NEAR Protocol tests support
NEAR Protocol dropped 7% on the day to trade at $2.35. Its market cap sits at $3.05 billion, good for 34th place. Daily volume fell 20.6%, signaling waning momentum during the broader market pullback. That steep decline doesn't erase a strong week or month — NEAR is still up 35.2% over seven days and 74% over the last 30 days. But the current correction has traders watching the $2.30–$2.36 support zone. A breakdown below that range could open the door to a $1.74 target. On the flip side, reclaiming $2.50 would signal renewed bullish momentum. One structural advantage: NEAR's market cap equals its fully diluted valuation, with all supply already in circulation. That eliminates any future dilution risk from token unlocks.
Injective outperforms despite drop
Injective fell 8% to $5.34, with a market cap of $533 million (rank 98). Volume was down 16.9%. But relative to the broader market, INJ held up better. The token has gained 48% over the past month and 7.8% this week — numbers that beat Bitcoin's performance during the same decline. Like NEAR, Injective has its full supply circulating, so no future dilution pressure. Key support sits at $4.80; losing that level would signal further weakness. A reclaim of $6 would indicate buyers are stepping back in.

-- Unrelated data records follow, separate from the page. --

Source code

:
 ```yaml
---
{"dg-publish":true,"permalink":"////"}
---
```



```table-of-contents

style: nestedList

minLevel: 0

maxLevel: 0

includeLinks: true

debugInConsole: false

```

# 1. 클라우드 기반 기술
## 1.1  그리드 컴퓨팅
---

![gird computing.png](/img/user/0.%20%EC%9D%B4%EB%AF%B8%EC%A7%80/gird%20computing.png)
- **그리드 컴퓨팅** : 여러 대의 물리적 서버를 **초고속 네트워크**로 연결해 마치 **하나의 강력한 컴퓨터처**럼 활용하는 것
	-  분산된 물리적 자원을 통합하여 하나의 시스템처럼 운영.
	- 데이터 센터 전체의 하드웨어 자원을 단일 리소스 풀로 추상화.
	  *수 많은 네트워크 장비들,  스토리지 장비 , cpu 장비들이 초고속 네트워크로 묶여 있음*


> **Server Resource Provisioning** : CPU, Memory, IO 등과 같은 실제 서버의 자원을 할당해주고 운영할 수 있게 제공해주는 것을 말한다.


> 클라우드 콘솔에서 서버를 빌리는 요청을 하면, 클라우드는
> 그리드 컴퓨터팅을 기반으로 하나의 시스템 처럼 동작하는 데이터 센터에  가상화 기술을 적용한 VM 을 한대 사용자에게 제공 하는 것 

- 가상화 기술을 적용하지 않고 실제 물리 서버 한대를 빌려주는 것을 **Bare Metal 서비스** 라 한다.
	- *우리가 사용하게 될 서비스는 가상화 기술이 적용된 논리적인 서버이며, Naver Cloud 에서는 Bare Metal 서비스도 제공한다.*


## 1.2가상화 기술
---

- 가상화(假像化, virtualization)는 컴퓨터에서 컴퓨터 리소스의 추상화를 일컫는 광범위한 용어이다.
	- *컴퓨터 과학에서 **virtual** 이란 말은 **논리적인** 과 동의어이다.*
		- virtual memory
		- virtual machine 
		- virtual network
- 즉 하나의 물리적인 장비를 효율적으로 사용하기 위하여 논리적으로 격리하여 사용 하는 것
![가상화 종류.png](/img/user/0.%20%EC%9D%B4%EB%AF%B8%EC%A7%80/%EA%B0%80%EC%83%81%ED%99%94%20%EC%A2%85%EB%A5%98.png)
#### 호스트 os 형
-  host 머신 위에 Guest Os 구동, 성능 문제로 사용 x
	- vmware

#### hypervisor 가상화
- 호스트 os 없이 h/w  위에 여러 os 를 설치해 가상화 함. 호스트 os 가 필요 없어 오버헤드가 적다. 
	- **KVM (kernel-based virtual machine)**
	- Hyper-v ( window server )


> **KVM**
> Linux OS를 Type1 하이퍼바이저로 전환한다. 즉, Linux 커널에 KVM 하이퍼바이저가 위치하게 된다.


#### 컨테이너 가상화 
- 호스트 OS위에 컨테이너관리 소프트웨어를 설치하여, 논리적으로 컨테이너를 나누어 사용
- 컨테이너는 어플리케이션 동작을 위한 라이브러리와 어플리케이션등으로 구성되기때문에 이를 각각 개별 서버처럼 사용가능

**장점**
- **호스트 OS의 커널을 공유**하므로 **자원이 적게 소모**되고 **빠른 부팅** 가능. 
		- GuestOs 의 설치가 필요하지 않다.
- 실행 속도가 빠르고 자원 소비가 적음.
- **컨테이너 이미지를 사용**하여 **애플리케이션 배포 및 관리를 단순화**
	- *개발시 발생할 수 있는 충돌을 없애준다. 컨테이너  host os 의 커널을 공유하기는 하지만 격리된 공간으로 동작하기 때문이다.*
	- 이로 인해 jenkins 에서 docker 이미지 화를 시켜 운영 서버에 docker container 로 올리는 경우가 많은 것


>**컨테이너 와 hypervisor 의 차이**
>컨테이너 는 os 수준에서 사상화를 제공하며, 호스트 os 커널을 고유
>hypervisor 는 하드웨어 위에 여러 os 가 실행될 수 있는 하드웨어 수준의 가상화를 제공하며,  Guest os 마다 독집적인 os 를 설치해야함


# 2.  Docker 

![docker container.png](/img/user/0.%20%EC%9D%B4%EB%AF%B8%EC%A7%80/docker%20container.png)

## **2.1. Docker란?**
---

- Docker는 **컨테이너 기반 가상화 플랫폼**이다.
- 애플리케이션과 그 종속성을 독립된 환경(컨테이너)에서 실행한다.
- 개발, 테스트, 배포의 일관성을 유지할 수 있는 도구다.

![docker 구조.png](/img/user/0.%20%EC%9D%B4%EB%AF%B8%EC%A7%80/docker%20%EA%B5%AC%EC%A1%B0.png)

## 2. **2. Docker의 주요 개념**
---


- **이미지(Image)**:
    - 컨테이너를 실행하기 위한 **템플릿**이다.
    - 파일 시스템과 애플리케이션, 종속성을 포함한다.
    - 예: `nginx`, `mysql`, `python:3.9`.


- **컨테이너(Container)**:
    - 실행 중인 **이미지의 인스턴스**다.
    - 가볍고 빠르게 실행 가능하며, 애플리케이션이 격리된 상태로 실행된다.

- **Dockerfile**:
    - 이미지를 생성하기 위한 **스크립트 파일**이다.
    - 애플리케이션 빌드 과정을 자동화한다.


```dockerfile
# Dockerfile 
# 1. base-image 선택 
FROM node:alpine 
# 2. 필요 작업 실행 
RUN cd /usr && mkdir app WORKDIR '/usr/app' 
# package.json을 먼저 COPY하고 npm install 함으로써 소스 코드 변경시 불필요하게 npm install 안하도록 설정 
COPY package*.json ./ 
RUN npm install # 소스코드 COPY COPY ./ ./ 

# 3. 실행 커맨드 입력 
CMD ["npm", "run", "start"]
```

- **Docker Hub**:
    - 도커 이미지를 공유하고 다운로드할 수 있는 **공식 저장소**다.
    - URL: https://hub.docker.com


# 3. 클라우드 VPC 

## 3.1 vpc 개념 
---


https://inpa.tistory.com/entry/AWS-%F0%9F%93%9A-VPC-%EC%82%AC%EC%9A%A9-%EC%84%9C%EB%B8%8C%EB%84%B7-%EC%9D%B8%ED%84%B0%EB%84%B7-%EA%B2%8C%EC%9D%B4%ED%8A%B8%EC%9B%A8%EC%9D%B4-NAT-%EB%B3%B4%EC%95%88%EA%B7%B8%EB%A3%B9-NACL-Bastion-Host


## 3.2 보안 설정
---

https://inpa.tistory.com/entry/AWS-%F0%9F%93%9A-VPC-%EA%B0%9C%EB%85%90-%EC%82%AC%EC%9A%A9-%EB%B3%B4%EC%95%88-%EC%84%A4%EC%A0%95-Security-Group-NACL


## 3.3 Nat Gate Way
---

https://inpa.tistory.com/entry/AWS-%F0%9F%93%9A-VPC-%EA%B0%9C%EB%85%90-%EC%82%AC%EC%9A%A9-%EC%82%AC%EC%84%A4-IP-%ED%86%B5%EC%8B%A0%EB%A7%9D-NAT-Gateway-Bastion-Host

Worldcoin's dilution overhang
Worldcoin took the hardest hit, plunging 19.7% to $0.2918. That's 97.5% below its all-time high of $11.74. The token is now just a few cents above its May 18 all-time low of $0.2303. Daily volume cratered 48.1%, pointing to rapidly fading buyer interest. The technical picture is contradictory: RSI sits at 77.6, technically overbought, even though the price is near rock-bottom levels. The bigger concern is dilution. Only 34% of Worldcoin's total supply is circulating, meaning future token unlocks will keep adding sell pressure. That ratio creates a persistent headwind unless demand picks up sharply. The next unlock schedule remains a key risk factor — and the price action suggests the market is already pricing in that overhang.